- [Rendered images with source text]
━━━

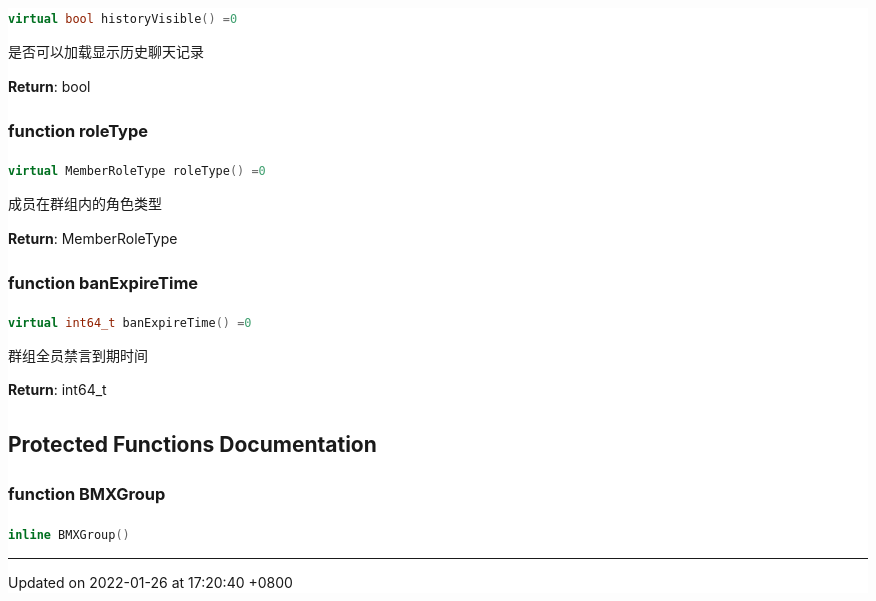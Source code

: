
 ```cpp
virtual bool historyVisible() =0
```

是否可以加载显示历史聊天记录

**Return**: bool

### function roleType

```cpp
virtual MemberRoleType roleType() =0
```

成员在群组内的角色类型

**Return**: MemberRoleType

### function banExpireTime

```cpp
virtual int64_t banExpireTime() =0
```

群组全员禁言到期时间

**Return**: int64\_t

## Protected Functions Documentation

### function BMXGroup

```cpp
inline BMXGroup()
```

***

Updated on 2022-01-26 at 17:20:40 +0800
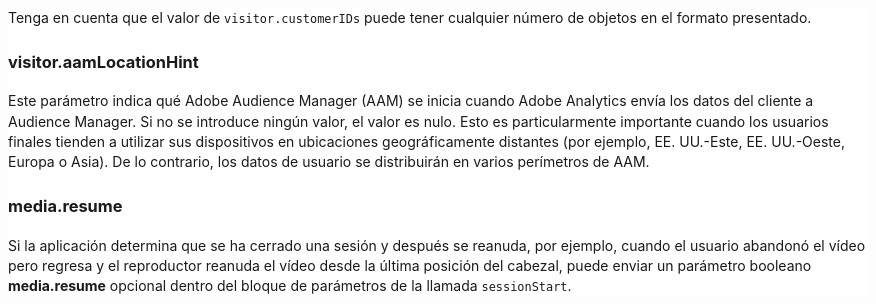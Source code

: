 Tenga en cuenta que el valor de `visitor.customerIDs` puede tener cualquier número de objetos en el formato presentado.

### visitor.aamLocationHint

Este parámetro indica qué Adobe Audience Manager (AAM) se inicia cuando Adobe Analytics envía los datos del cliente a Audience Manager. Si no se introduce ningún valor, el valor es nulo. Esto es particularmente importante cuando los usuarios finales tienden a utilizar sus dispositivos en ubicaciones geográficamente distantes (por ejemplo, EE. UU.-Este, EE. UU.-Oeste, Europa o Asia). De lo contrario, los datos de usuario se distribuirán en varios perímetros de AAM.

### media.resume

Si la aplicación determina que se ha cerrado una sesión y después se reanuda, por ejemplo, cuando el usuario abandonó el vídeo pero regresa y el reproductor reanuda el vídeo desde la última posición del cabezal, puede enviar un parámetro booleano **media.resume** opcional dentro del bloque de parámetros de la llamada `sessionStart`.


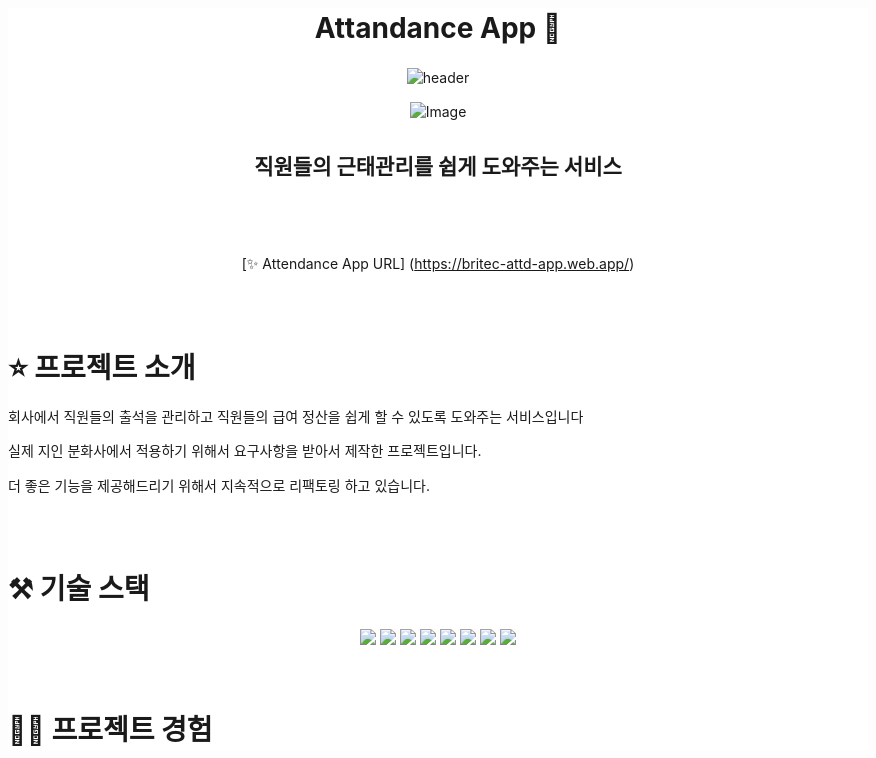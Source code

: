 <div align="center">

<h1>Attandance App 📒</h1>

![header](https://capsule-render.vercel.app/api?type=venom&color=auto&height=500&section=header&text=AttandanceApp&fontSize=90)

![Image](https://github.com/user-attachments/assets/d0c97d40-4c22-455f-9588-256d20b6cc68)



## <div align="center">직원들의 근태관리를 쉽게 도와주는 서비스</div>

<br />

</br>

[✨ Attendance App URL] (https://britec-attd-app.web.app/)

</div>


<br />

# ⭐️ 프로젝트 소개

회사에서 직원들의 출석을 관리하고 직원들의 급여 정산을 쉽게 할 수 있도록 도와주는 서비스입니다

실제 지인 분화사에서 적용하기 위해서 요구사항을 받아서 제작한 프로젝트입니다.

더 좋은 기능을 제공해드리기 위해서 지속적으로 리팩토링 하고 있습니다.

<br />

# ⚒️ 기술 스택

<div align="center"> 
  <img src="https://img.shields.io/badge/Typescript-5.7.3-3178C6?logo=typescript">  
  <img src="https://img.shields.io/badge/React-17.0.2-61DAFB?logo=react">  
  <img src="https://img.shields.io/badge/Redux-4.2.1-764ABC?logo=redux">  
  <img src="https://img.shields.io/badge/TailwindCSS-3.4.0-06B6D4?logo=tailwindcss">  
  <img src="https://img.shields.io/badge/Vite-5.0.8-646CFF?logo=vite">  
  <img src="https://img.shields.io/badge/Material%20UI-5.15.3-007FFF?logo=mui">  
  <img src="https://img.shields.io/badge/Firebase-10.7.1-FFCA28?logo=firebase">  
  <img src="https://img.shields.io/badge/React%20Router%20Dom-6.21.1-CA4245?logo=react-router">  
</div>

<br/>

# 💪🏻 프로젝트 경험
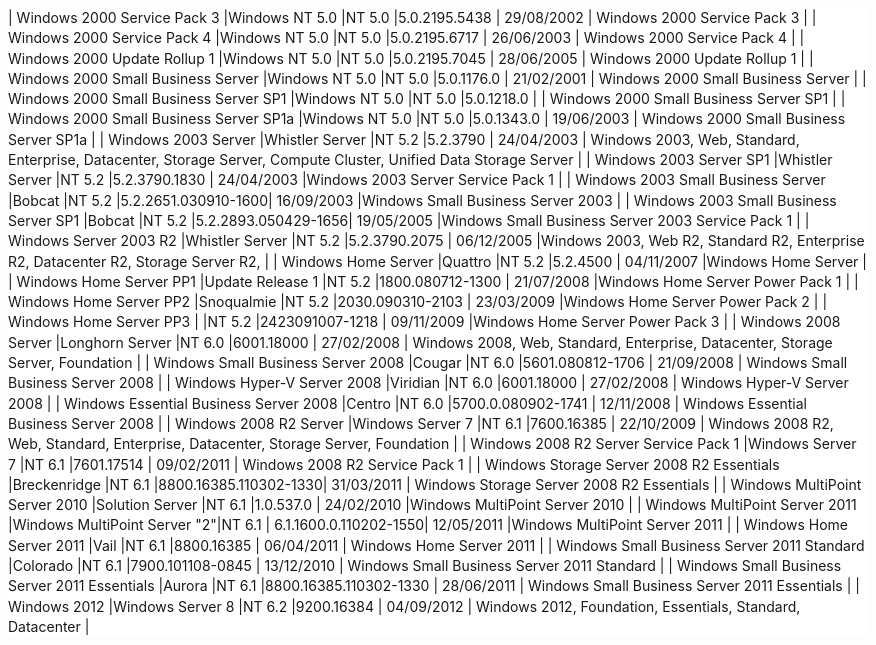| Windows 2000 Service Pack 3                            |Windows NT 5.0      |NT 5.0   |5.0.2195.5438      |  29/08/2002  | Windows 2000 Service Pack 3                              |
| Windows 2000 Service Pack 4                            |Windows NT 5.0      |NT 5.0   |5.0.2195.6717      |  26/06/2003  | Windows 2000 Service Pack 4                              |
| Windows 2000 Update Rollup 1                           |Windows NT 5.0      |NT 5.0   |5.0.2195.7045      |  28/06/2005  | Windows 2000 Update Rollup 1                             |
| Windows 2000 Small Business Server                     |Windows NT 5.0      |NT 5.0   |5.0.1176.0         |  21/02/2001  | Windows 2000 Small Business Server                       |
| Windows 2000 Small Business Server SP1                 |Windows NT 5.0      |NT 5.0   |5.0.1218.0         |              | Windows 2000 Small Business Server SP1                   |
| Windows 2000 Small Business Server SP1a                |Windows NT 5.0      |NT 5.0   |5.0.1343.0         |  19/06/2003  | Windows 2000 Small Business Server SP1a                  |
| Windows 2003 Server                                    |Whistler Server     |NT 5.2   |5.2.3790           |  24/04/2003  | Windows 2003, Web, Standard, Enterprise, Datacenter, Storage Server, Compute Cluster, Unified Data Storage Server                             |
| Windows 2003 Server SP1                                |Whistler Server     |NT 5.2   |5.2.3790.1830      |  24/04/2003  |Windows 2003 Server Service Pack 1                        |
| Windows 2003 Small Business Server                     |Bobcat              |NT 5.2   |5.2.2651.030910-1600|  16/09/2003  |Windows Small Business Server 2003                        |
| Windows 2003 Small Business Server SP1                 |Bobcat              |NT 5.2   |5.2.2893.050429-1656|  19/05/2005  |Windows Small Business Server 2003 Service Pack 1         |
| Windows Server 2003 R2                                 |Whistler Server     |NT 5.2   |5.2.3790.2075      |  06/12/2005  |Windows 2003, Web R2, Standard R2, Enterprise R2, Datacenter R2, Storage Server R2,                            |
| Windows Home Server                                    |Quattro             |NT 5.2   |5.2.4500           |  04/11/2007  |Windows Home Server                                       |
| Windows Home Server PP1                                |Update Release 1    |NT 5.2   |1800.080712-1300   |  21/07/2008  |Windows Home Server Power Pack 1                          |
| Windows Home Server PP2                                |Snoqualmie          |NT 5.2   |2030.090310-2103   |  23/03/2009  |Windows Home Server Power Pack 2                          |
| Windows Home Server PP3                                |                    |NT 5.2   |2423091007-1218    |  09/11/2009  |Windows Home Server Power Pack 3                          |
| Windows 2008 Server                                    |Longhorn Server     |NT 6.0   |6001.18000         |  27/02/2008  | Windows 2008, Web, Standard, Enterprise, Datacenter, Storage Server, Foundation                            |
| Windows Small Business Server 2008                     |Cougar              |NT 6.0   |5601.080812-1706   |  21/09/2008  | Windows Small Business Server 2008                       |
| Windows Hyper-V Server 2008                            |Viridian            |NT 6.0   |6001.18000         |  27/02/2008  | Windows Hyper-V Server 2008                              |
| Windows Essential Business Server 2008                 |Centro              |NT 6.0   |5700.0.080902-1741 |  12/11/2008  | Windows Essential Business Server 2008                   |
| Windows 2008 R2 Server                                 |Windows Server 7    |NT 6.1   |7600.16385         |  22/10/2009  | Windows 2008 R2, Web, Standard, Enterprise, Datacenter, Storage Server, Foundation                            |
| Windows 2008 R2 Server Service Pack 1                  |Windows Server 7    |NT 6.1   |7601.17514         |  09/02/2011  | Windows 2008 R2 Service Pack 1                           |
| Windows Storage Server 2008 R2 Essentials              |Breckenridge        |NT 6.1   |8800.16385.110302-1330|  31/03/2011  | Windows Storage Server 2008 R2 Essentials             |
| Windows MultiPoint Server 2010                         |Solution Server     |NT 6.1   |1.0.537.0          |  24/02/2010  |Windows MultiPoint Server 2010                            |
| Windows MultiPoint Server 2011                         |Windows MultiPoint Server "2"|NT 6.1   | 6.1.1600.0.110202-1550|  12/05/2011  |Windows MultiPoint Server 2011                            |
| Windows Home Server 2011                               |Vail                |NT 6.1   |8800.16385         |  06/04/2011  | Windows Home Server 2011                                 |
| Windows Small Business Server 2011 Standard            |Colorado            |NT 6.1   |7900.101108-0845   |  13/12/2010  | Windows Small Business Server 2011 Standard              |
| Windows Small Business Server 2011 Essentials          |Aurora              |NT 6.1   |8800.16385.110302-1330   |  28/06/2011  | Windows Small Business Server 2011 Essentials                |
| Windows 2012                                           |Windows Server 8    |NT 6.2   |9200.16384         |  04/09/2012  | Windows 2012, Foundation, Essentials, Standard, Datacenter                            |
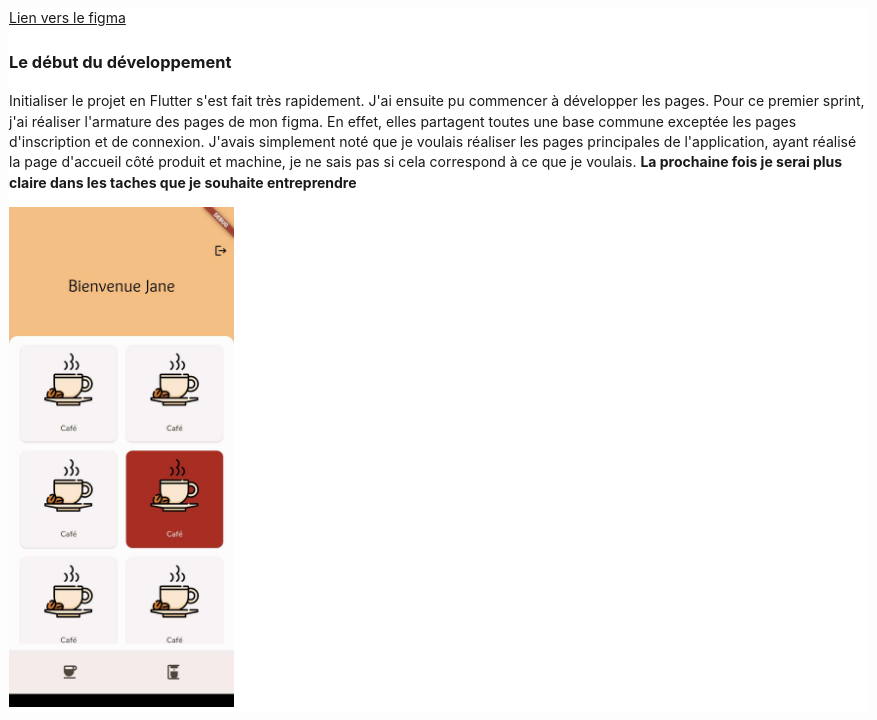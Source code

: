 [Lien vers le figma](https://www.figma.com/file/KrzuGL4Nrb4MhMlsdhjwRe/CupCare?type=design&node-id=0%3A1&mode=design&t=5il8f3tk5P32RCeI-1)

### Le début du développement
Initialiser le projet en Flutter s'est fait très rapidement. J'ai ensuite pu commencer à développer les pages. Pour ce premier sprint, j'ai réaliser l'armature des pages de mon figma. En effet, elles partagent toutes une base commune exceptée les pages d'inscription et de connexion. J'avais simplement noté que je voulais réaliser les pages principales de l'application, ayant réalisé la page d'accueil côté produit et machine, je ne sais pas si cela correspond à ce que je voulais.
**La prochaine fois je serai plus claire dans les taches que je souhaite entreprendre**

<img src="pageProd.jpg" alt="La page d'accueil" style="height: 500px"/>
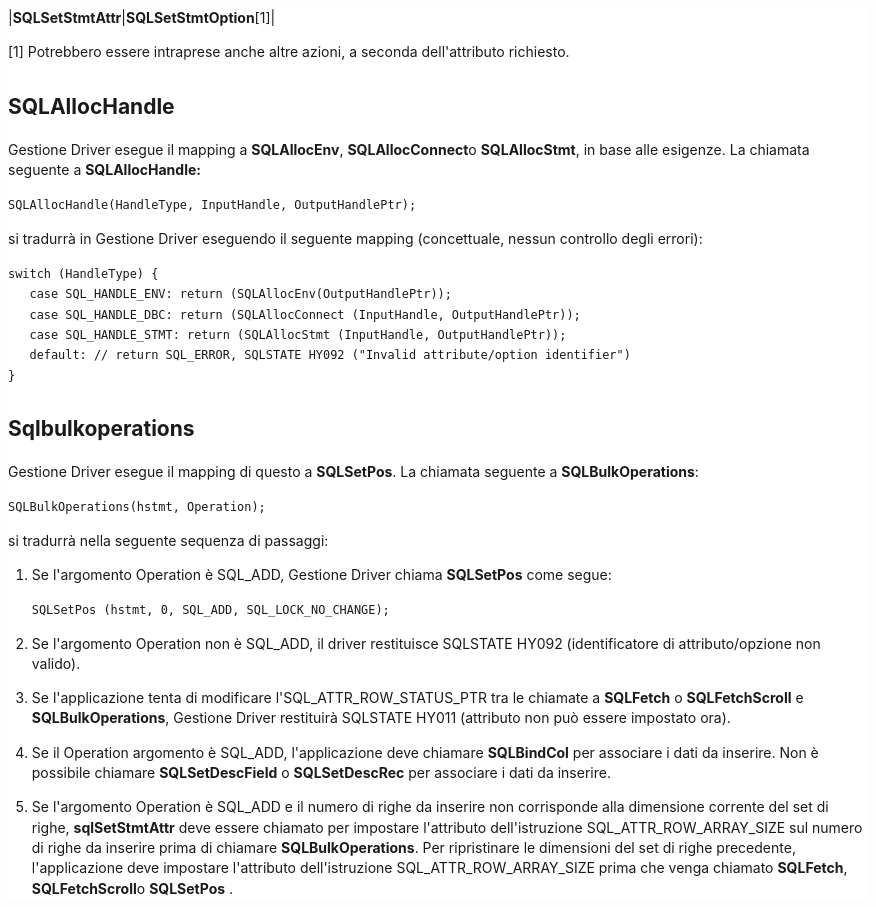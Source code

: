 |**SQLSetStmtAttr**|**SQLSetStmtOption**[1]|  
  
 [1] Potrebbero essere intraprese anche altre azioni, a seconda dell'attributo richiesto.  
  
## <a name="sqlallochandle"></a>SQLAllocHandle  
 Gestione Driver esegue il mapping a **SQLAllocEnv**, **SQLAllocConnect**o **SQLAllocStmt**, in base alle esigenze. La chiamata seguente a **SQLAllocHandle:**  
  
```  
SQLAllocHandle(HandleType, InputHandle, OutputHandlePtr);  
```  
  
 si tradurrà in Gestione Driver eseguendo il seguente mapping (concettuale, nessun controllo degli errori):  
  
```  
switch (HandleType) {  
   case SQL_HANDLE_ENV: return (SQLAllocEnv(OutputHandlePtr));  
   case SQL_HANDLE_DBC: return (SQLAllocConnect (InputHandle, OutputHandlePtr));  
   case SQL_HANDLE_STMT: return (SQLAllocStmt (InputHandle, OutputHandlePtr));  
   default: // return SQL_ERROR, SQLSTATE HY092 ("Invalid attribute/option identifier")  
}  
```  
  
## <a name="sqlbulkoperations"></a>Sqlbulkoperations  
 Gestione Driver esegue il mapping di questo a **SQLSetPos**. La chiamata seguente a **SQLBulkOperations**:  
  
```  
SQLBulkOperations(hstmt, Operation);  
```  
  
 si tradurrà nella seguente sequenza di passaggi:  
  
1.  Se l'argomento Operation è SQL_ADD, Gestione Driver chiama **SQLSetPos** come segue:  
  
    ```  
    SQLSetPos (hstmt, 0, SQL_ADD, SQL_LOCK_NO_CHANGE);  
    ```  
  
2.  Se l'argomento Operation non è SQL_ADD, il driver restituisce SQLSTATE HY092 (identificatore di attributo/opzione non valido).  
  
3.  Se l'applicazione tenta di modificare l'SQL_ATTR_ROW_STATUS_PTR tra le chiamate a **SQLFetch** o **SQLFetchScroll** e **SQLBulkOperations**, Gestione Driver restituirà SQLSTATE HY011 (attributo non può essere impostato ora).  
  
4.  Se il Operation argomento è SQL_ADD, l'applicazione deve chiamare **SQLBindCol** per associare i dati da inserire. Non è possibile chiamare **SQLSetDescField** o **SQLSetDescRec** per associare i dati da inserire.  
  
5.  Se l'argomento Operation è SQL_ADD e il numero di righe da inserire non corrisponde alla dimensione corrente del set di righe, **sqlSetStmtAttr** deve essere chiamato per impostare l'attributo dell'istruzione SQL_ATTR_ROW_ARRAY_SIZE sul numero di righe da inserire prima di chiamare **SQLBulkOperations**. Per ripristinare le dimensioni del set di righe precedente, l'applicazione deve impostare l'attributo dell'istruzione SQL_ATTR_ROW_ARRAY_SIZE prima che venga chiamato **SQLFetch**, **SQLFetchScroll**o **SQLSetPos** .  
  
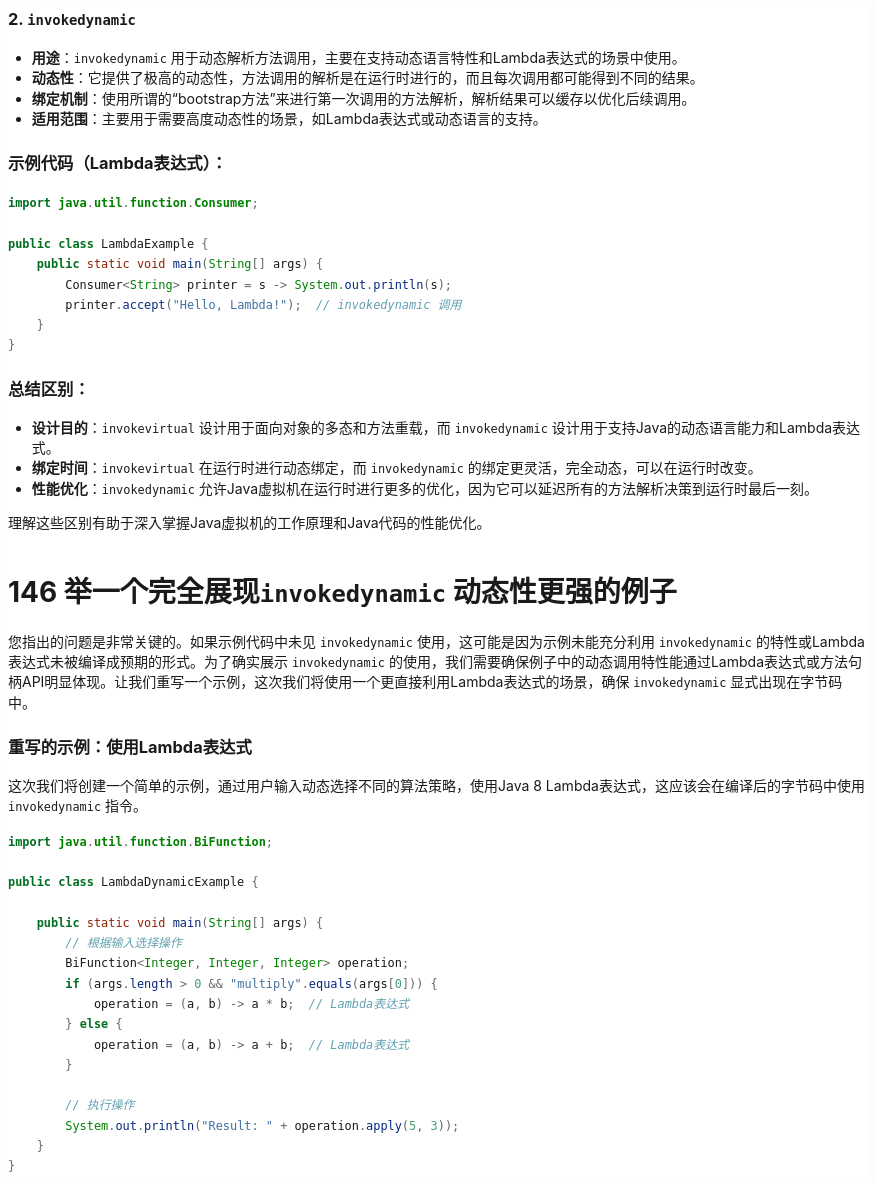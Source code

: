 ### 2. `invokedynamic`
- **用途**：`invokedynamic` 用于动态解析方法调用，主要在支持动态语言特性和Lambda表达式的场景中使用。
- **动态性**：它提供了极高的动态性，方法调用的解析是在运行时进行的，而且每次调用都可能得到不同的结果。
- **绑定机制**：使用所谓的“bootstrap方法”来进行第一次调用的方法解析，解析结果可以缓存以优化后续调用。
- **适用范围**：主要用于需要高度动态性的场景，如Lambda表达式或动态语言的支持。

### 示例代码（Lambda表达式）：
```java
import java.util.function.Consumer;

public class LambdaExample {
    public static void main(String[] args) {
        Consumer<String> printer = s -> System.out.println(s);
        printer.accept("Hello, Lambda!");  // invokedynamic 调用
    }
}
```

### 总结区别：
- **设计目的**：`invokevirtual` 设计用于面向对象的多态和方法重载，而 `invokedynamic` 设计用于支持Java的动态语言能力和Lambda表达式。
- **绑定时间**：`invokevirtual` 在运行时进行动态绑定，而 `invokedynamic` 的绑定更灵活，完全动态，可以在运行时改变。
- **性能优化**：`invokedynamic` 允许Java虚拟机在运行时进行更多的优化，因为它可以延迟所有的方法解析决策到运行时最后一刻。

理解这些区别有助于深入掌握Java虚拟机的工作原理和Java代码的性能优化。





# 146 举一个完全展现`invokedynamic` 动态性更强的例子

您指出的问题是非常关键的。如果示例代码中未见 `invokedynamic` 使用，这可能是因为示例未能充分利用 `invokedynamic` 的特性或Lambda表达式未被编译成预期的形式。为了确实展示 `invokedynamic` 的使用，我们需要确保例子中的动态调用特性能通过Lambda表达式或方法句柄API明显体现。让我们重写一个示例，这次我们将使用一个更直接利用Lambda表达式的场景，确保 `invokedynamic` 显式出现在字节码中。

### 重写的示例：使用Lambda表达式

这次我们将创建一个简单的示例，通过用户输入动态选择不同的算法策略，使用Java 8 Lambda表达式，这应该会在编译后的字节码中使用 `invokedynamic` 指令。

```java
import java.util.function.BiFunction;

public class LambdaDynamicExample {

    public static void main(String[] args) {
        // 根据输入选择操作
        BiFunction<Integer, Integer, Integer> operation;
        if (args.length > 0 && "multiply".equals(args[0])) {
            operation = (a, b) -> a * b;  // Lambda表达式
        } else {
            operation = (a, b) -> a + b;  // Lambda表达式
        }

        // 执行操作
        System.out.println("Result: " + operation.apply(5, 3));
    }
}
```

━━━

- [Brief] Count the lines in the entries above that hold the string "usuario", and give that count without any other text.

- [Completed task] 2